Stored data:
────

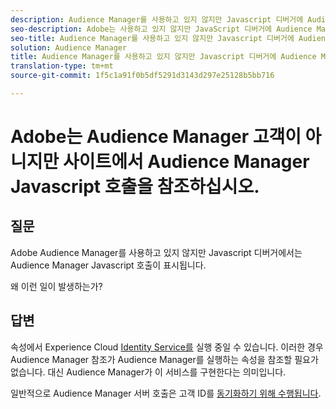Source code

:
 ```yaml
---
description: Audience Manager를 사용하고 있지 않지만 Javascript 디버거에 Audience Manager Javascript 호출이 있습니다. - 이유는 무엇입니까?
seo-description: Adobe는 사용하고 있지 않지만 JavaScript 디버거에 Audience Manager Javascript 호출이 포함되어 있습니다 - 이유는 무엇입니까?
seo-title: Audience Manager를 사용하고 있지 않지만 Javascript 디버거에 Audience Manager Javascript 호출이 있습니다. - 이유는 무엇입니까?
solution: Audience Manager
title: Audience Manager를 사용하고 있지 않지만 Javascript 디버거에 Audience Manager Javascript 호출이 있습니다. - 이유는 무엇입니까?
translation-type: tm+mt
source-git-commit: 1f5c1a91f0b5df5291d3143d297e25128b5bb716

---
```



# Adobe는 Audience Manager 고객이 아니지만 사이트에서 Audience Manager Javascript 호출을 참조하십시오.

## 질문

Adobe Audience Manager를 사용하고 있지 않지만 Javascript 디버거에서는 Audience Manager Javascript 호출이 표시됩니다.

왜 이런 일이 발생하는가?

## 답변

속성에서 Experience Cloud [Identity Service를](https://docs.adobe.com/content/help/en/id-service/using/home.html) 실행 중일 수 있습니다. 이러한 경우 Audience Manager 참조가 Audience Manager를 실행하는 속성을 참조할 필요가 없습니다. 대신 Audience Manager가 이 서비스를 구현한다는 의미입니다.

일반적으로 Audience Manager 서버 호출은 고객 ID를 [동기화하기 위해 수행됩니다](https://docs.adobe.com/content/help/en/id-service/using/id-service-api/methods/setcustomerids.html).
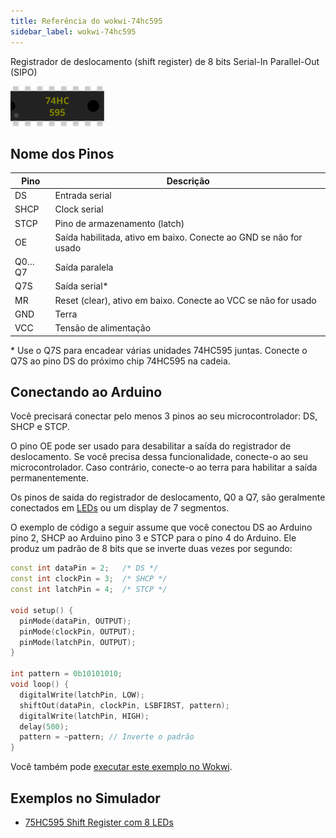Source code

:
 ```yaml
---
title: Referência do wokwi-74hc595
sidebar_label: wokwi-74hc595
---
```


Registrador de deslocamento (shift register) de 8 bits Serial-In Parallel-Out (SIPO)

![74HC595](wokwi-74hc595.svg)

## Nome dos Pinos

| Pino  | Descrição                                                         |
| ----- | ----------------------------------------------------------------- |
| DS    | Entrada serial                                                    |
| SHCP  | Clock serial                                                      |
| STCP  | Pino de armazenamento (latch)                                     |
| OE    | Saída habilitada, ativo em baixo. Conecte ao GND se não for usado |
| Q0…Q7 | Saída paralela                                                    |
| Q7S   | Saída serial\*                                                    |
| MR    | Reset (clear), ativo em baixo. Conecte ao VCC se não for usado    |
| GND   | Terra                                                             |
| VCC   | Tensão de alimentação                                             |

\* Use o Q7S para encadear várias unidades 74HC595 juntas. Conecte o Q7S ao pino DS do próximo chip 74HC595 na cadeia.

## Conectando ao Arduino

Você precisará conectar pelo menos 3 pinos ao seu microcontrolador: DS, SHCP e STCP.

O pino OE pode ser usado para desabilitar a saída do registrador de deslocamento. Se você precisa dessa funcionalidade,
conecte-o ao seu microcontrolador. Caso contrário, conecte-o ao terra para habilitar a saída permanentemente.

Os pinos de saída do registrador de deslocamento, Q0 a Q7, são geralmente conectados em [LEDs](wokwi-led) ou um display de 7 segmentos.

O exemplo de código a seguir assume que você conectou DS ao Arduino pino 2, SHCP ao Arduino pino 3 e
STCP para o pino 4 do Arduino. Ele produz um padrão de 8 bits que se inverte duas vezes por segundo:

```cpp
const int dataPin = 2;   /* DS */
const int clockPin = 3;  /* SHCP */
const int latchPin = 4;  /* STCP */

void setup() {
  pinMode(dataPin, OUTPUT);
  pinMode(clockPin, OUTPUT);
  pinMode(latchPin, OUTPUT);
}

int pattern = 0b10101010;
void loop() {
  digitalWrite(latchPin, LOW);
  shiftOut(dataPin, clockPin, LSBFIRST, pattern);
  digitalWrite(latchPin, HIGH);
  delay(500);
  pattern = ~pattern; // Inverte o padrão
}
```

Você também pode [executar este exemplo no Wokwi](https://wokwi.com/arduino/projects/301192672203244042).

## Exemplos no Simulador

- [75HC595 Shift Register com 8 LEDs](https://wokwi.com/arduino/projects/301188813482361352)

────

Retype exactly the lines from the one containing "## Conectando ao Arduino" through the end of the data. Add nothing.

## Conectando ao Arduino

Você precisará conectar pelo menos 3 pinos ao seu microcontrolador: DS, SHCP e STCP.

O pino OE pode ser usado para desabilitar a saída do registrador de deslocamento. Se você precisa dessa funcionalidade,
conecte-o ao seu microcontrolador. Caso contrário, conecte-o ao terra para habilitar a saída permanentemente.

Os pinos de saída do registrador de deslocamento, Q0 a Q7, são geralmente conectados em [LEDs](wokwi-led) ou um display de 7 segmentos.

O exemplo de código a seguir assume que você conectou DS ao Arduino pino 2, SHCP ao Arduino pino 3 e
STCP para o pino 4 do Arduino. Ele produz um padrão de 8 bits que se inverte duas vezes por segundo:

```cpp
const int dataPin = 2;   /* DS */
const int clockPin = 3;  /* SHCP */
const int latchPin = 4;  /* STCP */

void setup() {
  pinMode(dataPin, OUTPUT);
  pinMode(clockPin, OUTPUT);
  pinMode(latchPin, OUTPUT);
}

int pattern = 0b10101010;
void loop() {
  digitalWrite(latchPin, LOW);
  shiftOut(dataPin, clockPin, LSBFIRST, pattern);
  digitalWrite(latchPin, HIGH);
  delay(500);
  pattern = ~pattern; // Inverte o padrão
}
```

Você também pode [executar este exemplo no Wokwi](https://wokwi.com/arduino/projects/301192672203244042).

## Exemplos no Simulador

- [75HC595 Shift Register com 8 LEDs](https://wokwi.com/arduino/projects/301188813482361352)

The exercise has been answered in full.